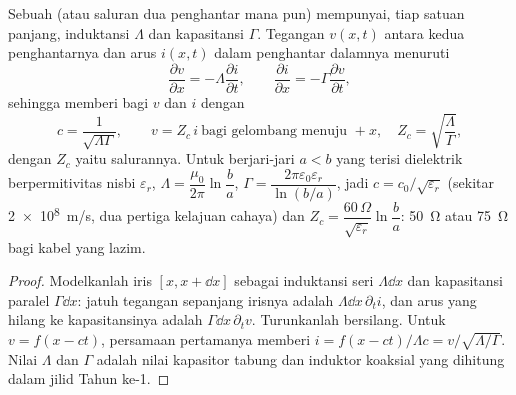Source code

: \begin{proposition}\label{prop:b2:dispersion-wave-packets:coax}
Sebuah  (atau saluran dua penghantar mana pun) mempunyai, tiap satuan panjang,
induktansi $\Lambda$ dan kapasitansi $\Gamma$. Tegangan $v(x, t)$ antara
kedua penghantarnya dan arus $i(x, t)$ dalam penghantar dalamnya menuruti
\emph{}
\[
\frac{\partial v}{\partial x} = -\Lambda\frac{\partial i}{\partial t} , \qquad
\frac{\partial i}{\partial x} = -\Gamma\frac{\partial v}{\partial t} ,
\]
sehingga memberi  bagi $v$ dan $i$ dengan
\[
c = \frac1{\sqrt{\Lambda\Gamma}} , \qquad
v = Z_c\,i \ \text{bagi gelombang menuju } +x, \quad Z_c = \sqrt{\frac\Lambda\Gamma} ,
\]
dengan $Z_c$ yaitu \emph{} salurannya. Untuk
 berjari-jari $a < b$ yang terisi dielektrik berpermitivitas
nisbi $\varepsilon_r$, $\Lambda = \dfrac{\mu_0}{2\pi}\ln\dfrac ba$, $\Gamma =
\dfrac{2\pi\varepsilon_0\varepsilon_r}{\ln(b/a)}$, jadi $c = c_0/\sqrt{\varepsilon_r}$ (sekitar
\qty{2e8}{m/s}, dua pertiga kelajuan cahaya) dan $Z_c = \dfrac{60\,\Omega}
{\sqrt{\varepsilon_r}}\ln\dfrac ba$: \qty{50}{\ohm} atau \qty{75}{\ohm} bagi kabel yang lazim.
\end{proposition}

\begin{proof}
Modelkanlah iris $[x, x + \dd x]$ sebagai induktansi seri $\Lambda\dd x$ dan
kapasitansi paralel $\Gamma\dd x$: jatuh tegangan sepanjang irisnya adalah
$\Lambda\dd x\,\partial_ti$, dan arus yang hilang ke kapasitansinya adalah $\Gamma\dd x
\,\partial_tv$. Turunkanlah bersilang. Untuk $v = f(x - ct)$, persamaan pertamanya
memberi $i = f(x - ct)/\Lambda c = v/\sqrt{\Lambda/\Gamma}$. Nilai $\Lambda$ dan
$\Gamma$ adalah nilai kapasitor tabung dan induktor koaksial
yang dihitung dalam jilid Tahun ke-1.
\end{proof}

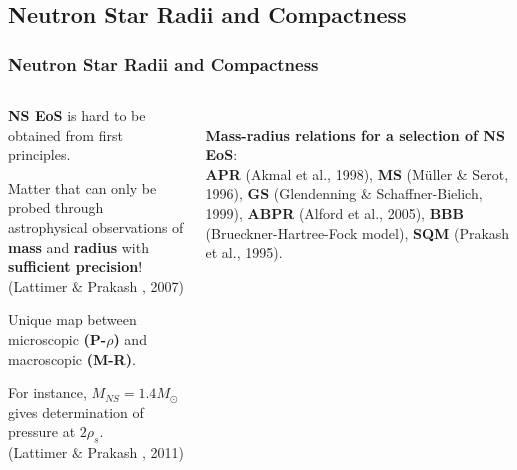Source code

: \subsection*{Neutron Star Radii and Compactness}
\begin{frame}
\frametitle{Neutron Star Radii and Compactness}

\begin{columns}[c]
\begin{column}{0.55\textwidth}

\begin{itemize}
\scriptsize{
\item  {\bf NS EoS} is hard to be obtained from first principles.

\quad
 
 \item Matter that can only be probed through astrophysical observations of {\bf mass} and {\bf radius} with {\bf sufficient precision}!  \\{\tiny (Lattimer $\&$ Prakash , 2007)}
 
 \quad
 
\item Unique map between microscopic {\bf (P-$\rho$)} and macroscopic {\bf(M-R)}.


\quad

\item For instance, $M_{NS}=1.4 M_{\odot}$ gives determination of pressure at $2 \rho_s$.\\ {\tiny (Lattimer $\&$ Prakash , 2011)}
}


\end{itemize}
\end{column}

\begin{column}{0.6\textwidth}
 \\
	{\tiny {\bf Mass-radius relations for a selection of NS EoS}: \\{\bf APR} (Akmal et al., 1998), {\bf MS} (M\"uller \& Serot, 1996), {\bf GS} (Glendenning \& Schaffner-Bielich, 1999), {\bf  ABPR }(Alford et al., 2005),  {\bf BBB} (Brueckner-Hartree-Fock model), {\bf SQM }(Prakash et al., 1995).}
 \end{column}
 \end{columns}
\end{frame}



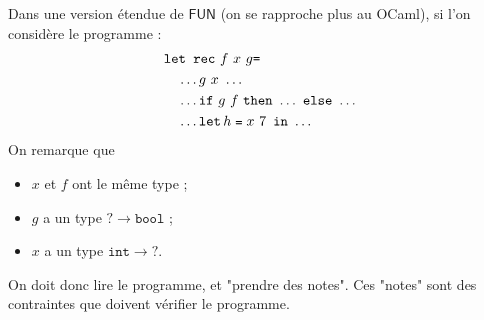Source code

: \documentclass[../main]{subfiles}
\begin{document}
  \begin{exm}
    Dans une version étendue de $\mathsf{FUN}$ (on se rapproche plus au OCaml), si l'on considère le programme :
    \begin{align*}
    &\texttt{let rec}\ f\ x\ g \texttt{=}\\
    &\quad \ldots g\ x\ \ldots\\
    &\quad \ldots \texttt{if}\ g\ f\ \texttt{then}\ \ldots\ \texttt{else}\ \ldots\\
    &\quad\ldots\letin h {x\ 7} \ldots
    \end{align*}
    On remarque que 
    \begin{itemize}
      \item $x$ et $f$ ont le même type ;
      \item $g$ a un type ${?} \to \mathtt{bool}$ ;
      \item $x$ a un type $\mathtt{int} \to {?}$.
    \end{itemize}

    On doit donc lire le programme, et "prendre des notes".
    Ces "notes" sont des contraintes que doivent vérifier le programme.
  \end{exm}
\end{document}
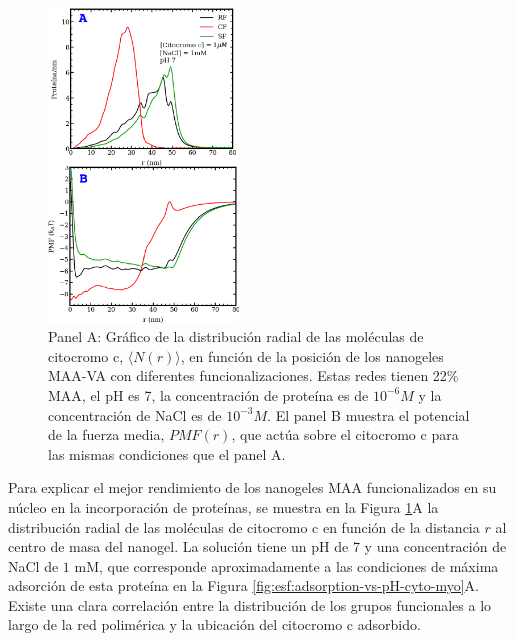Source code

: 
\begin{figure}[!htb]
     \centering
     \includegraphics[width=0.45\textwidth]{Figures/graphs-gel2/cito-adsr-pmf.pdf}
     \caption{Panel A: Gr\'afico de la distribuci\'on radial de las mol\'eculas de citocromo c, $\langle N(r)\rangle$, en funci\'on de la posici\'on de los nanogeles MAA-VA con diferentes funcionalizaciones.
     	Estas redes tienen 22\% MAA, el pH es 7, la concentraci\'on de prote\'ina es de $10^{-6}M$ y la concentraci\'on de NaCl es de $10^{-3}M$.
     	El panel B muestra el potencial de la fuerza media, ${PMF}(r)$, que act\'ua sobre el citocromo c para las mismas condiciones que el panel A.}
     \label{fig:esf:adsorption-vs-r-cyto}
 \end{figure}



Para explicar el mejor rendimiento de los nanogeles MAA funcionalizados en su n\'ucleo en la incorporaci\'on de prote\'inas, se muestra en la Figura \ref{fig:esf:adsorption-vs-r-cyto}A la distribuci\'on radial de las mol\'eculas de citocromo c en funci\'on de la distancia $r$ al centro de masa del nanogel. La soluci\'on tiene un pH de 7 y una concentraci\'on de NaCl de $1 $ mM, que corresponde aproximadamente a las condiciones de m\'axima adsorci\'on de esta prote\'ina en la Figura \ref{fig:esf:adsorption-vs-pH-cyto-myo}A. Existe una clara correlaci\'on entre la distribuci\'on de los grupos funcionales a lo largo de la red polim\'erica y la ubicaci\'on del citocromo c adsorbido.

+ + + +

» Exercise brief
The line above containing "nisbi $\varepsilon_r$, $\Lambda", the line containing "adalah $\Gamma\dd x", and every line between them are to be transcribed exactly; no other line is wanted.

» Response box
nisbi $\varepsilon_r$, $\Lambda = \dfrac{\mu_0}{2\pi}\ln\dfrac ba$, $\Gamma =
\dfrac{2\pi\varepsilon_0\varepsilon_r}{\ln(b/a)}$, jadi $c = c_0/\sqrt{\varepsilon_r}$ (sekitar
\qty{2e8}{m/s}, dua pertiga kelajuan cahaya) dan $Z_c = \dfrac{60\,\Omega}
{\sqrt{\varepsilon_r}}\ln\dfrac ba$: \qty{50}{\ohm} atau \qty{75}{\ohm} bagi kabel yang lazim.
\end{proposition}

\begin{proof}
Modelkanlah iris $[x, x + \dd x]$ sebagai induktansi seri $\Lambda\dd x$ dan
kapasitansi paralel $\Gamma\dd x$: jatuh tegangan sepanjang irisnya adalah
$\Lambda\dd x\,\partial_ti$, dan arus yang hilang ke kapasitansinya adalah $\Gamma\dd x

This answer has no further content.